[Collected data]
════

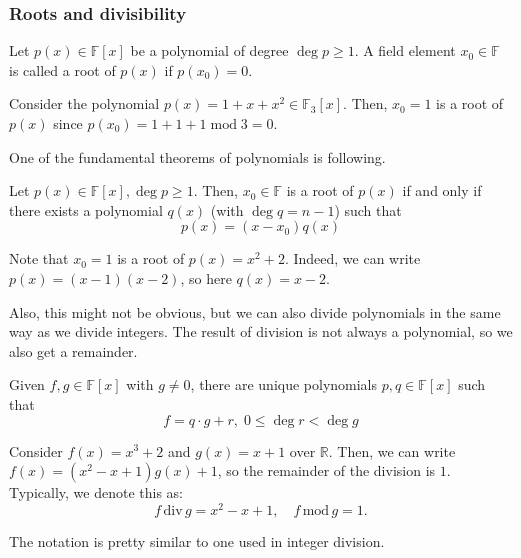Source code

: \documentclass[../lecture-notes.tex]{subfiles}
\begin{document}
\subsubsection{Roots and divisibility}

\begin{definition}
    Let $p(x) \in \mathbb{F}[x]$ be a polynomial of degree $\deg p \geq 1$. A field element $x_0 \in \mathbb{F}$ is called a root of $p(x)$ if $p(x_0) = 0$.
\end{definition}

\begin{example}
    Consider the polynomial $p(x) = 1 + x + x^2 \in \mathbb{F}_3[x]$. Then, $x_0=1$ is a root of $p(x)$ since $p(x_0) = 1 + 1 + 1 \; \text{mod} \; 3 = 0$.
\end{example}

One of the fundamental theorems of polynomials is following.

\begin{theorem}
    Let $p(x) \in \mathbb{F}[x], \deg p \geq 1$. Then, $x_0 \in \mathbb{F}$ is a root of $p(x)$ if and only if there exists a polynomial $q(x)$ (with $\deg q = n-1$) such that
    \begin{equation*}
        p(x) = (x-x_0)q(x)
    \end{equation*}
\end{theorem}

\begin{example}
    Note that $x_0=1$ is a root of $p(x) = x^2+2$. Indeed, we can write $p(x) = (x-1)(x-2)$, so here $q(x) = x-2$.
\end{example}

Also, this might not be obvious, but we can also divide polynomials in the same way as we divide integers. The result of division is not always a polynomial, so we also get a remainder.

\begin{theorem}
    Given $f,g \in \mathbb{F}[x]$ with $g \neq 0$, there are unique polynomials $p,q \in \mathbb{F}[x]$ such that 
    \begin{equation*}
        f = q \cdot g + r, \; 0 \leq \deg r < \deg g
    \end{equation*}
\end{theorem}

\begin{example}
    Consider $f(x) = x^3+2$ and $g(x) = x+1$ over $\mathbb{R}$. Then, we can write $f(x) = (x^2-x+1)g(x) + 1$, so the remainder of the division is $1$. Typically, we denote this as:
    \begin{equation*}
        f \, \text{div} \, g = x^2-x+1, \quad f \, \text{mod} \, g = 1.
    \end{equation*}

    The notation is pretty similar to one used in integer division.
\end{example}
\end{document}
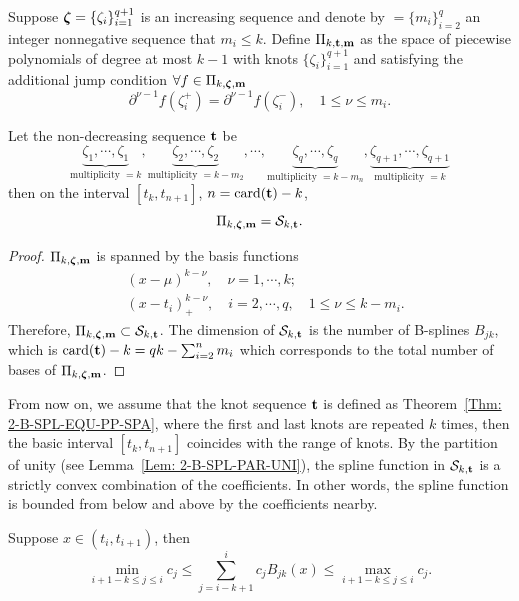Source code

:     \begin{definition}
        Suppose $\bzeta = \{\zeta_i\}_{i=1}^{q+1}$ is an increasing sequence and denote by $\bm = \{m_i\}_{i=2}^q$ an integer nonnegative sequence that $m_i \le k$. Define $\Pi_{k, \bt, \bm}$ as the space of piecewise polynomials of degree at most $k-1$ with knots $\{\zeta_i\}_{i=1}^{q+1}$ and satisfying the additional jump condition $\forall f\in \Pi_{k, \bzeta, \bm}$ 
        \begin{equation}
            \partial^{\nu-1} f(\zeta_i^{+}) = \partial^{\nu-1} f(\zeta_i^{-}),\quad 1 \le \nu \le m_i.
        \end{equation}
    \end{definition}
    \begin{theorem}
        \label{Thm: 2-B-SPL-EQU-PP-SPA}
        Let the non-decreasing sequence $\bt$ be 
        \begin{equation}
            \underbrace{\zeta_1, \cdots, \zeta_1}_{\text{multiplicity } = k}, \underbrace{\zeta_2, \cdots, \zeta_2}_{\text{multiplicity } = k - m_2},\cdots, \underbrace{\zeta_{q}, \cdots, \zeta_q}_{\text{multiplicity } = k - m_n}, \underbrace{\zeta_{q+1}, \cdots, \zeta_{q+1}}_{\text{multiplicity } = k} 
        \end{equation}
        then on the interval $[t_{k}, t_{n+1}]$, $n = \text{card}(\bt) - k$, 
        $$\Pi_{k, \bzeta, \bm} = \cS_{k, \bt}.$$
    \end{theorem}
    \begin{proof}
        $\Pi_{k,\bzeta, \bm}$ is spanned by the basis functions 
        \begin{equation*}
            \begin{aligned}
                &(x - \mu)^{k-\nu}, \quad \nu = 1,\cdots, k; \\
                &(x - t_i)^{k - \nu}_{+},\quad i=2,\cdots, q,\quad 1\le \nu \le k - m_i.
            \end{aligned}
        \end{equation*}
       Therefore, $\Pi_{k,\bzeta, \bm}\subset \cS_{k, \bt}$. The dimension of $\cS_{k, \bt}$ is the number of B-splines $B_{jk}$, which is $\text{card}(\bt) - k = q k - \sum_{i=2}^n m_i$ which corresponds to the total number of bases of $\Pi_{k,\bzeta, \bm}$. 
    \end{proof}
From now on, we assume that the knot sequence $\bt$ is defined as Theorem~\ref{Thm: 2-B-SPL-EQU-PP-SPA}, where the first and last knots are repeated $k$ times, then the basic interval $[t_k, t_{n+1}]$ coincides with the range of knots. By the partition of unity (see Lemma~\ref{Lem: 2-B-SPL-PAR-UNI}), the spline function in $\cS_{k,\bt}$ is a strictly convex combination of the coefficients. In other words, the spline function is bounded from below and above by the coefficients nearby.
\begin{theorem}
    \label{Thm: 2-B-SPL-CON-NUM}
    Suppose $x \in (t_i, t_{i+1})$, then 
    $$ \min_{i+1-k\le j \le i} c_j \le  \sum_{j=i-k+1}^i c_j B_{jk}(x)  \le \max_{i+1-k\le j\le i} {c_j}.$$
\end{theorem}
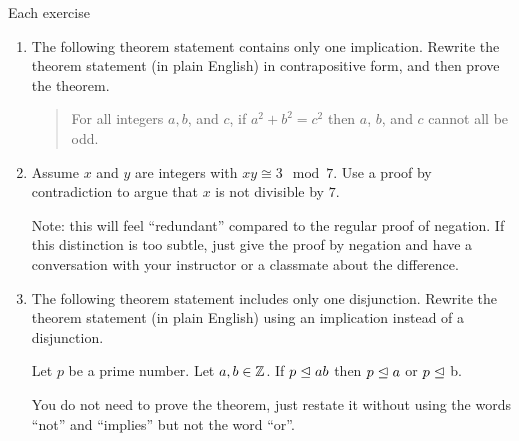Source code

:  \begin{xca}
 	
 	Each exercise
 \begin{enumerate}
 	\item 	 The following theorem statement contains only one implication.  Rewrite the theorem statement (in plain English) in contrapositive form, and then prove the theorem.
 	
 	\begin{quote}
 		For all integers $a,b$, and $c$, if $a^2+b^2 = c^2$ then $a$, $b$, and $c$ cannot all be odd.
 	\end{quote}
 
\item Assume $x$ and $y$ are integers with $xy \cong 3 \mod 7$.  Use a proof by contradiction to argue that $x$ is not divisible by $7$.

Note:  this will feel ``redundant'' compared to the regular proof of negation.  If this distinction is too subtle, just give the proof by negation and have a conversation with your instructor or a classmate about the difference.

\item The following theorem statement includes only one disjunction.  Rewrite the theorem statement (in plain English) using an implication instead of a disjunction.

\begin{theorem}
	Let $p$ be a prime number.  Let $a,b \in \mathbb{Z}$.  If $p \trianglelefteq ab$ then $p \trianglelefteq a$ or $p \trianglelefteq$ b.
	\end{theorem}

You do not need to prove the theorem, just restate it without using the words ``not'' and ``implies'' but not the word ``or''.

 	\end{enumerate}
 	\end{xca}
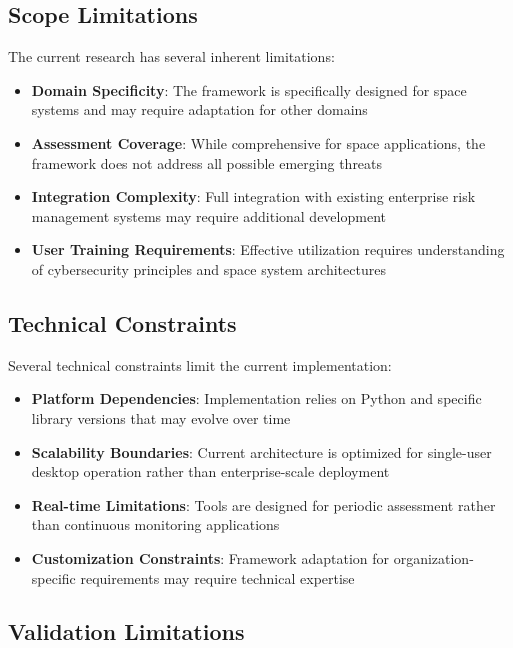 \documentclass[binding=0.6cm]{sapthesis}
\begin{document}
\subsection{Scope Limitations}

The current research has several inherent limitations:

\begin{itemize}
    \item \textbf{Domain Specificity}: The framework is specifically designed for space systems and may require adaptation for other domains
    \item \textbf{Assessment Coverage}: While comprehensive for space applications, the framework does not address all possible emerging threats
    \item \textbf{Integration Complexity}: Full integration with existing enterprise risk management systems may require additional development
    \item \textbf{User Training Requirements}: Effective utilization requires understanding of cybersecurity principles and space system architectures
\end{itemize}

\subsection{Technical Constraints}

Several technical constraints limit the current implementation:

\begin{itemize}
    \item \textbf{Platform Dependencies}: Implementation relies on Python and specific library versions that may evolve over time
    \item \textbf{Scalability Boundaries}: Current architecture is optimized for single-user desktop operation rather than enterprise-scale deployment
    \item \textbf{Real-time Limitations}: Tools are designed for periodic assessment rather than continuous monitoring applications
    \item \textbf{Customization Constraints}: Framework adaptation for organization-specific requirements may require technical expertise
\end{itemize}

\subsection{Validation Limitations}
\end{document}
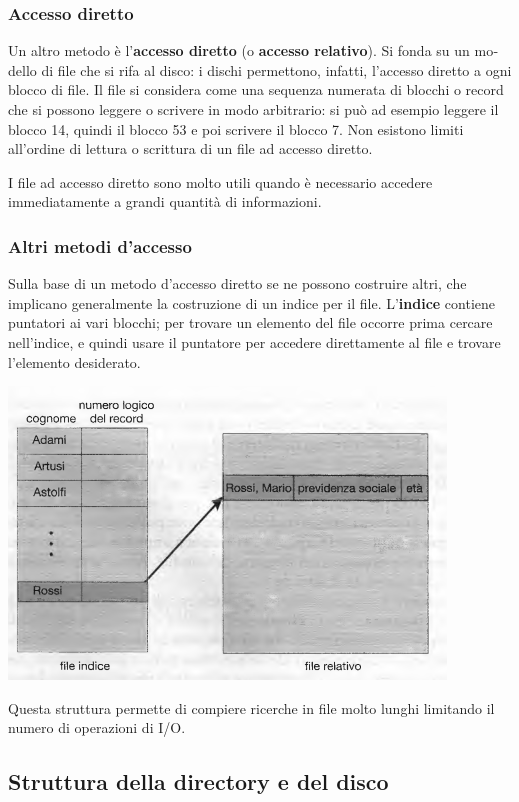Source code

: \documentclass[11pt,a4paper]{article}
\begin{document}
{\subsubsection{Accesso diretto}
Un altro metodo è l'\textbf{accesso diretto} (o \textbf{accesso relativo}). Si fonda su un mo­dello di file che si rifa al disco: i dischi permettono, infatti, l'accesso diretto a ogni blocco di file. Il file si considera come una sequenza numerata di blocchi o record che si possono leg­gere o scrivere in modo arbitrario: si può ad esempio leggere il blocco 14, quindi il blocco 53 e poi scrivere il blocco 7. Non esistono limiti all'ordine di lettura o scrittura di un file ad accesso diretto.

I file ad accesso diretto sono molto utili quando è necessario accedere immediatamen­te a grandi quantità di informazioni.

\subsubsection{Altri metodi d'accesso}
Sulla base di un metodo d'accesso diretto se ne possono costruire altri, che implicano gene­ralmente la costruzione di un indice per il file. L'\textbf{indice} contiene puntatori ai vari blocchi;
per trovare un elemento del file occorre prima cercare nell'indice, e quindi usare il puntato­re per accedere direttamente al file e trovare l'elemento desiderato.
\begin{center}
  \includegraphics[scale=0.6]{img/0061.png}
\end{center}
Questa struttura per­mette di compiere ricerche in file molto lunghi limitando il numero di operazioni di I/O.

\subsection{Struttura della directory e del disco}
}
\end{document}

════

Copy out the lines above from the line containing "From now on, we" through the line containing "for other domains", exactly, and keep the pictures out.

▶ [Response area]:
From now on, we assume that the knot sequence $\bt$ is defined as Theorem~\ref{Thm: 2-B-SPL-EQU-PP-SPA}, where the first and last knots are repeated $k$ times, then the basic interval $[t_k, t_{n+1}]$ coincides with the range of knots. By the partition of unity (see Lemma~\ref{Lem: 2-B-SPL-PAR-UNI}), the spline function in $\cS_{k,\bt}$ is a strictly convex combination of the coefficients. In other words, the spline function is bounded from below and above by the coefficients nearby.
\begin{theorem}
    \label{Thm: 2-B-SPL-CON-NUM}
    Suppose $x \in (t_i, t_{i+1})$, then 
    $$ \min_{i+1-k\le j \le i} c_j \le  \sum_{j=i-k+1}^i c_j B_{jk}(x)  \le \max_{i+1-k\le j\le i} {c_j}.$$
\end{theorem}
Source code

:  \begin{xca}
 	
 	Each exercise
 \begin{enumerate}
 	\item 	 The following theorem statement contains only one implication.  Rewrite the theorem statement (in plain English) in contrapositive form, and then prove the theorem.
 	
 	\begin{quote}
 		For all integers $a,b$, and $c$, if $a^2+b^2 = c^2$ then $a$, $b$, and $c$ cannot all be odd.
 	\end{quote}
 
\item Assume $x$ and $y$ are integers with $xy \cong 3 \mod 7$.  Use a proof by contradiction to argue that $x$ is not divisible by $7$.

Note:  this will feel ``redundant'' compared to the regular proof of negation.  If this distinction is too subtle, just give the proof by negation and have a conversation with your instructor or a classmate about the difference.

\item The following theorem statement includes only one disjunction.  Rewrite the theorem statement (in plain English) using an implication instead of a disjunction.

\begin{theorem}
	Let $p$ be a prime number.  Let $a,b \in \mathbb{Z}$.  If $p \trianglelefteq ab$ then $p \trianglelefteq a$ or $p \trianglelefteq$ b.
	\end{theorem}

You do not need to prove the theorem, just restate it without using the words ``not'' and ``implies'' but not the word ``or''.

 	\end{enumerate}
 	\end{xca}
 \documentclass[binding=0.6cm]{sapthesis}
\begin{document}
\subsection{Scope Limitations}

The current research has several inherent limitations:

\begin{itemize}
    \item \textbf{Domain Specificity}: The framework is specifically designed for space systems and may require adaptation for other domains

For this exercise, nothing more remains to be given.